*** Opening of Records for the exercise ***

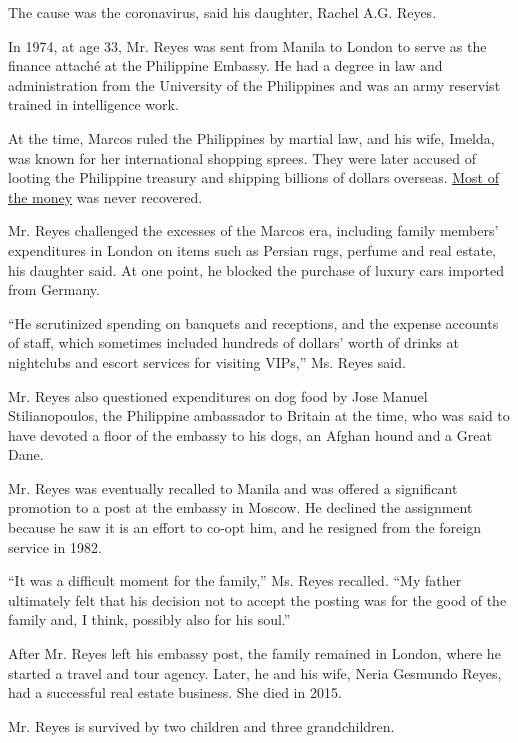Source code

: The cause was the coronavirus, said his daughter, Rachel A.G. Reyes.

In 1974, at age 33, Mr. Reyes was sent from Manila to London to serve as
the finance attaché at the Philippine Embassy. He had a degree in law
and administration from the University of the Philippines and was an
army reservist trained in intelligence work.

At the time, Marcos ruled the Philippines by martial law, and his wife,
Imelda, was known for her international shopping sprees. They were later
accused of looting the Philippine treasury and shipping billions of
dollars overseas.
\href{https://www.nytimes.com/2018/11/09/world/asia/imelda-marcos-sentenced-philippines.html}{Most
of the money} was never recovered.

Mr. Reyes challenged the excesses of the Marcos era, including family
members' expenditures in London on items such as Persian rugs, perfume
and real estate, his daughter said. At one point, he blocked the
purchase of luxury cars imported from Germany.

``He scrutinized spending on banquets and receptions, and the expense
accounts of staff, which sometimes included hundreds of dollars' worth
of drinks at nightclubs and escort services for visiting VIPs,'' Ms.
Reyes said.

Mr. Reyes also questioned expenditures on dog food by Jose Manuel
Stilianopoulos, the Philippine ambassador to Britain at the time, who
was said to have devoted a floor of the embassy to his dogs, an Afghan
hound and a Great Dane.

Mr. Reyes was eventually recalled to Manila and was offered a
significant promotion to a post at the embassy in Moscow. He declined
the assignment because he saw it is an effort to co-opt him, and he
resigned from the foreign service in 1982.

``It was a difficult moment for the family,'' Ms. Reyes recalled. ``My
father ultimately felt that his decision not to accept the posting was
for the good of the family and, I think, possibly also for his soul.''

After Mr. Reyes left his embassy post, the family remained in London,
where he started a travel and tour agency. Later, he and his wife, Neria
Gesmundo Reyes, had a successful real estate business. She died in 2015.

Mr. Reyes is survived by two children and three grandchildren.

\href{https://www.nytimes.com/interactive/2020/obituaries/people-died-coronavirus-obituaries.html?action=click\&pgtype=Article\&state=default\&region=BELOW_MAIN_CONTENT\&context=covid_obits_promo}{}

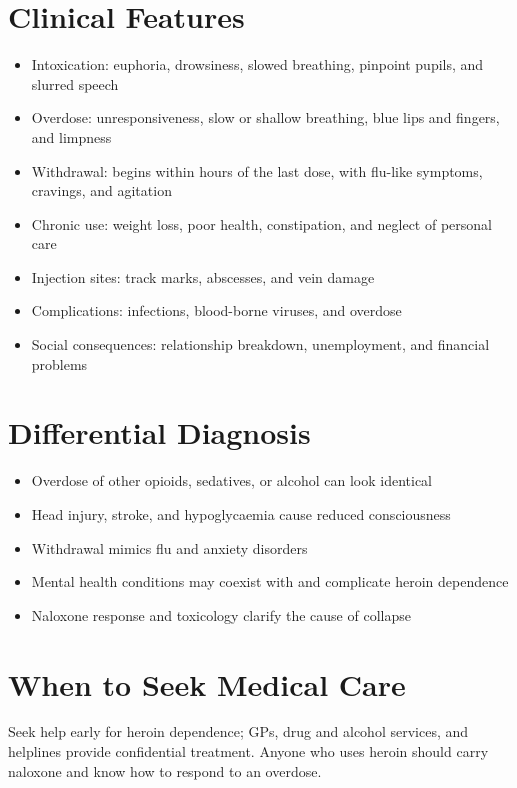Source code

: \section*{Clinical Features}
\begin{itemize}
    \item Intoxication: euphoria, drowsiness, slowed breathing, pinpoint pupils, and slurred speech
    \item Overdose: unresponsiveness, slow or shallow breathing, blue lips and fingers, and limpness
    \item Withdrawal: begins within hours of the last dose, with flu-like symptoms, cravings, and agitation
    \item Chronic use: weight loss, poor health, constipation, and neglect of personal care
    \item Injection sites: track marks, abscesses, and vein damage
    \item Complications: infections, blood-borne viruses, and overdose
    \item Social consequences: relationship breakdown, unemployment, and financial problems
\end{itemize}

\section*{Differential Diagnosis}
\begin{itemize}
    \item Overdose of other opioids, sedatives, or alcohol can look identical
    \item Head injury, stroke, and hypoglycaemia cause reduced consciousness
    \item Withdrawal mimics flu and anxiety disorders
    \item Mental health conditions may coexist with and complicate heroin dependence
    \item Naloxone response and toxicology clarify the cause of collapse
\end{itemize}

\section*{When to Seek Medical Care}
Seek help early for heroin dependence; GPs, drug and alcohol services, and helplines provide confidential treatment. Anyone who uses heroin should carry naloxone and know how to respond to an overdose.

*** Close of Records for the exercise ***

= Required action =
The answer consists of the line holding "and anxiety disorders" and every line after it up to the end of the records, word for word.

= Expected answer =
    \item Withdrawal mimics flu and anxiety disorders
    \item Mental health conditions may coexist with and complicate heroin dependence
    \item Naloxone response and toxicology clarify the cause of collapse
\end{itemize}

\section*{When to Seek Medical Care}
Seek help early for heroin dependence; GPs, drug and alcohol services, and helplines provide confidential treatment. Anyone who uses heroin should carry naloxone and know how to respond to an overdose.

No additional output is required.